Description
There's some history to this. Bear with me.
Typical floating-point rounding policies are: chop, round-negative, round-positive, and round-nearest-or-even. Intel made the dumb decision of encoding this policy in the floating-point control word, which means that if you want to change it frequently, you need to manipulate the control word (FLDCW) all the time, which is expensive.
nVidia realized that this was a nightmare for interval arithmetic, which has risen in prominence for scientific computing in the past several years, mainly because it requires constant changes in rounding policy (because, usually, the lower limit goes down while the upper limit goes up after every floating-point instruction). So nVidia did things the right way: they encoded the rounding policy inside the instruction itself.
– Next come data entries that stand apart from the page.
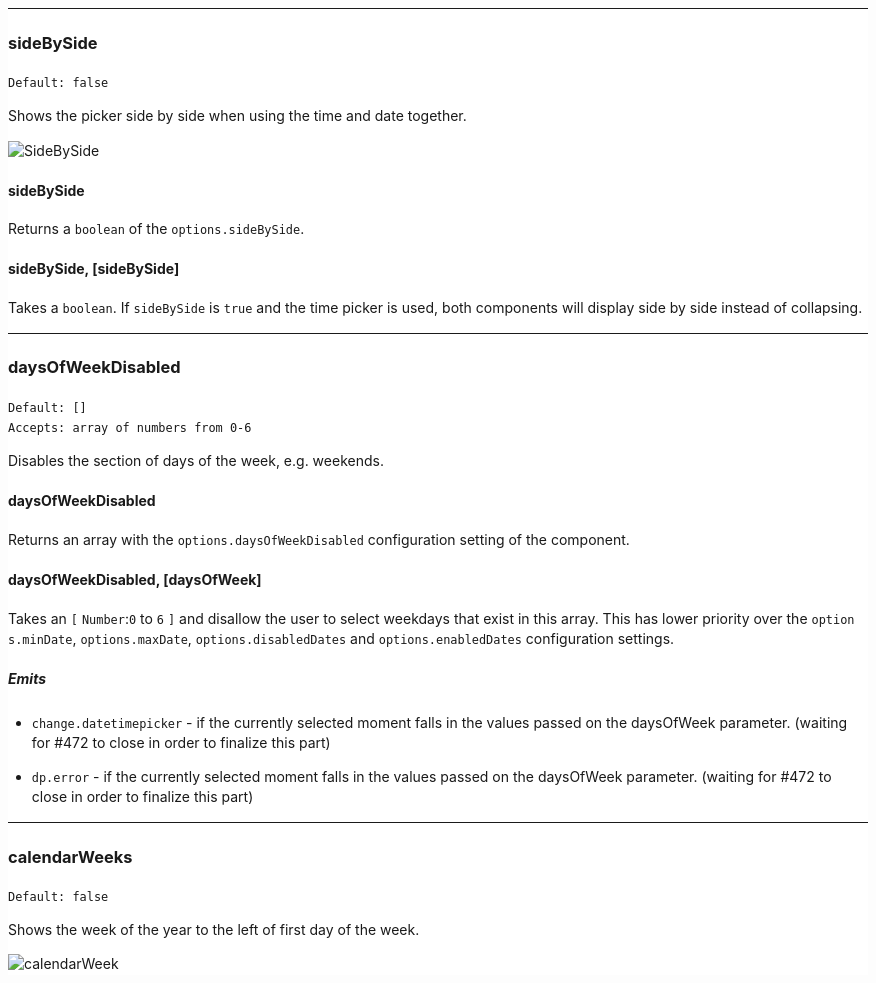 ----------------------


### sideBySide

	Default: false

Shows the picker side by side when using the time and date together.

![SideBySide](img/sideBySide.png)

#### sideBySide

Returns a `boolean` of the `options.sideBySide`.

#### sideBySide, [sideBySide]

Takes a `boolean`. If `sideBySide` is `true` and the time picker is used, both components will display side by side instead of collapsing.

----------------------


### daysOfWeekDisabled

	Default: []
    Accepts: array of numbers from 0-6

Disables the section of days of the week, e.g. weekends.

#### daysOfWeekDisabled

Returns an array with the `options.daysOfWeekDisabled` configuration setting of the component.

#### daysOfWeekDisabled, [daysOfWeek]

Takes an `[` `Number`:`0` to `6` `]` and disallow the user to select weekdays that exist in this array. This has lower priority over the `options.minDate`, `options.maxDate`, `options.disabledDates` and `options.enabledDates` configuration settings.

##### Emits

* `change.datetimepicker` - if the currently selected moment falls in the values passed on the daysOfWeek parameter. (waiting for #472 to close in order to finalize this part)

* `dp.error` - if the currently selected moment falls in the values passed on the daysOfWeek parameter. (waiting for #472 to close in order to finalize this part)

----------------------

### calendarWeeks

	Default: false

Shows the week of the year to the left of first day of the week.

![calendarWeek](img/calendarWeeks.png)
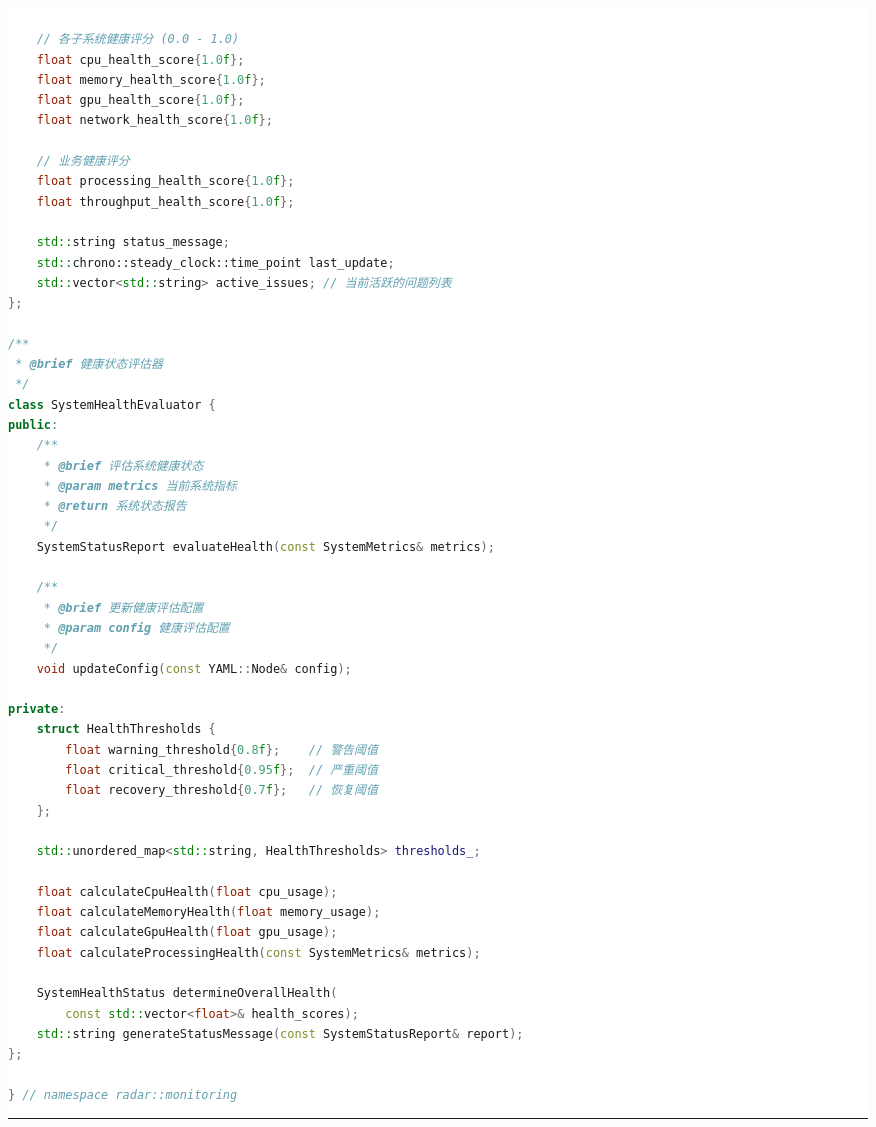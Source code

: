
```cpp

    // 各子系统健康评分 (0.0 - 1.0)
    float cpu_health_score{1.0f};
    float memory_health_score{1.0f};
    float gpu_health_score{1.0f};
    float network_health_score{1.0f};

    // 业务健康评分
    float processing_health_score{1.0f};
    float throughput_health_score{1.0f};

    std::string status_message;
    std::chrono::steady_clock::time_point last_update;
    std::vector<std::string> active_issues; // 当前活跃的问题列表
};

/**
 * @brief 健康状态评估器
 */
class SystemHealthEvaluator {
public:
    /**
     * @brief 评估系统健康状态
     * @param metrics 当前系统指标
     * @return 系统状态报告
     */
    SystemStatusReport evaluateHealth(const SystemMetrics& metrics);

    /**
     * @brief 更新健康评估配置
     * @param config 健康评估配置
     */
    void updateConfig(const YAML::Node& config);

private:
    struct HealthThresholds {
        float warning_threshold{0.8f};    // 警告阈值
        float critical_threshold{0.95f};  // 严重阈值
        float recovery_threshold{0.7f};   // 恢复阈值
    };

    std::unordered_map<std::string, HealthThresholds> thresholds_;

    float calculateCpuHealth(float cpu_usage);
    float calculateMemoryHealth(float memory_usage);
    float calculateGpuHealth(float gpu_usage);
    float calculateProcessingHealth(const SystemMetrics& metrics);

    SystemHealthStatus determineOverallHealth(
        const std::vector<float>& health_scores);
    std::string generateStatusMessage(const SystemStatusReport& report);
};

} // namespace radar::monitoring
```

---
Looking at your spec, it seems like round-nearest-or-even is the only supported mode in most cases. That makes interval math effectively impossible, which will only limit the utility of WASM for scientific applications.
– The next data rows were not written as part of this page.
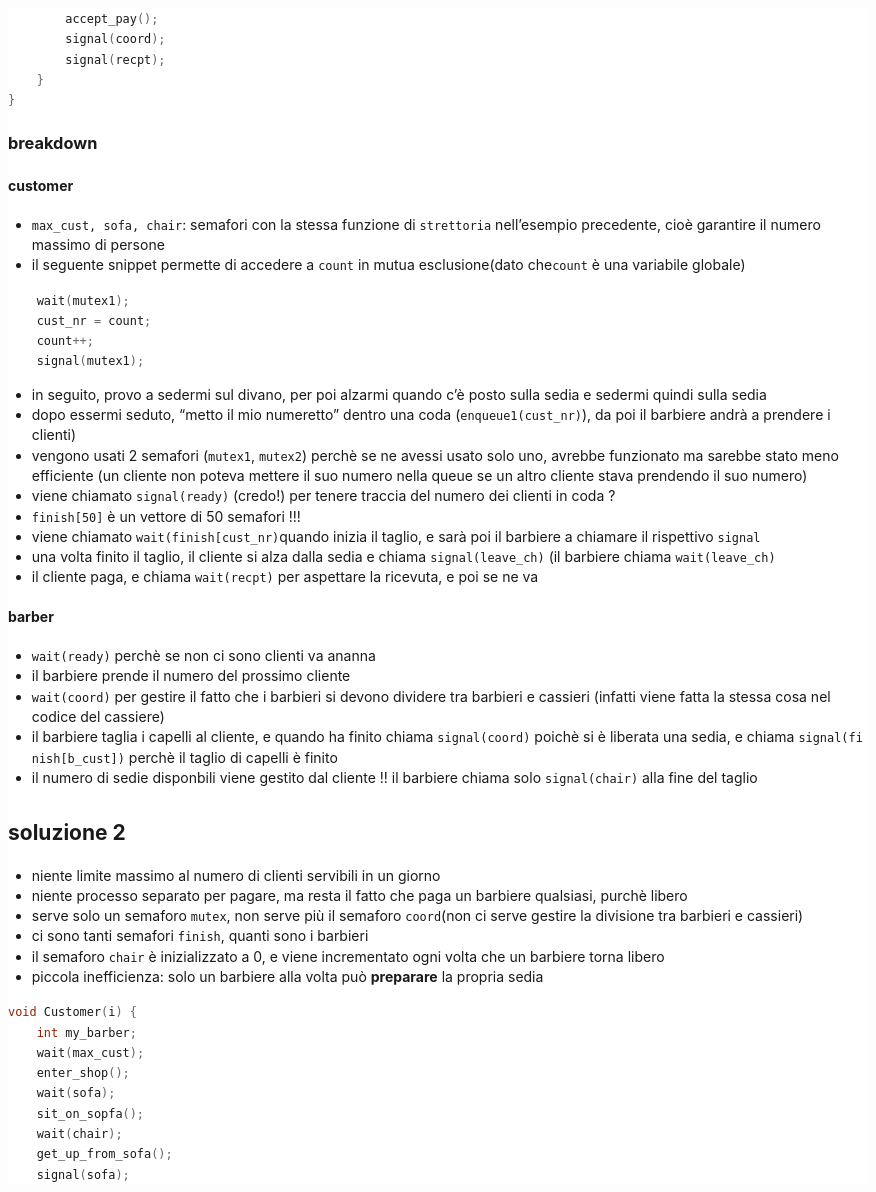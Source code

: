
 ```c
		accept_pay();
		signal(coord);
		signal(recpt);
	}
}
```
### breakdown
#### customer
- `max_cust, sofa, chair`: semafori con la stessa funzione di `strettoria` nell’esempio precedente, cioè garantire il numero massimo di persone 
- il seguente snippet permette di accedere a `count` in mutua esclusione(dato che`count` è una variabile globale)
```c
	wait(mutex1);
	cust_nr = count;
	count++;
	signal(mutex1);
```
- in seguito, provo a sedermi sul divano, per poi alzarmi quando c’è posto sulla sedia e sedermi quindi sulla sedia
- dopo essermi seduto, “metto il mio numeretto” dentro una coda (`enqueue1(cust_nr)`), da poi il barbiere andrà a prendere i clienti)
- vengono usati 2 semafori (`mutex1`, `mutex2`) perchè se ne avessi usato solo uno, avrebbe funzionato ma sarebbe stato meno efficiente (un cliente non poteva mettere il suo numero nella queue se un altro cliente stava prendendo il suo numero)
- viene chiamato `signal(ready)` (credo!) per tenere traccia del numero dei clienti in coda ?
- `finish[50]` è un vettore di 50 semafori !!!
- viene chiamato `wait(finish[cust_nr)`quando inizia il taglio, e sarà poi il barbiere a chiamare il rispettivo `signal`
- una volta finito il taglio, il cliente si alza dalla sedia e chiama `signal(leave_ch)` (il barbiere chiama `wait(leave_ch)`
- il cliente paga, e chiama `wait(recpt)` per aspettare la ricevuta, e poi se ne va
#### barber
- `wait(ready)` perchè se non ci sono clienti va ananna
- il barbiere prende il numero del prossimo cliente
- `wait(coord)` per gestire il fatto che i barbieri si devono dividere tra barbieri e cassieri (infatti viene fatta la stessa cosa nel codice del cassiere)
- il barbiere taglia i capelli al cliente, e quando ha finito chiama `signal(coord)` poichè si è liberata una sedia, e chiama `signal(finish[b_cust])` perchè il taglio di capelli è finito
- il numero di sedie disponbili viene gestito dal cliente !! il barbiere chiama solo `signal(chair)` alla fine del taglio
## soluzione 2
- niente limite massimo al numero di clienti servibili in un giorno
- niente processo separato per pagare, ma resta il fatto che paga un barbiere qualsiasi, purchè libero
- serve solo un semaforo `mutex`, non serve più il semaforo `coord`(non ci serve gestire la divisione tra barbieri e cassieri)
- ci sono tanti semafori `finish`, quanti sono i barbieri
- il semaforo `chair` è inizializzato a 0, e viene incrementato ogni volta che un barbiere torna libero
- piccola inefficienza: solo un barbiere alla volta può **preparare** la propria sedia
```c
void Customer(i) {
	int my_barber;
	wait(max_cust);
	enter_shop();
	wait(sofa);
	sit_on_sopfa();
	wait(chair);
	get_up_from_sofa();
	signal(sofa);
```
Please allow us to prefix or otherwise alter floating-point instructions so as to specify the rounding mode. On Intel/AMD, you can just optimize the prefix away if it's the same one as before (and no intervening branch targets exist). If the prefix is never used, then everything is backward-compatible to round-nearest-or-even, so the control word never needs to be written; this is easily checked during code validity authentication. But on nVidia, the prefix gets sucked into a bitfield in the instruction.
Please implement this. It will enable more and more useful applications than you might currently imagine.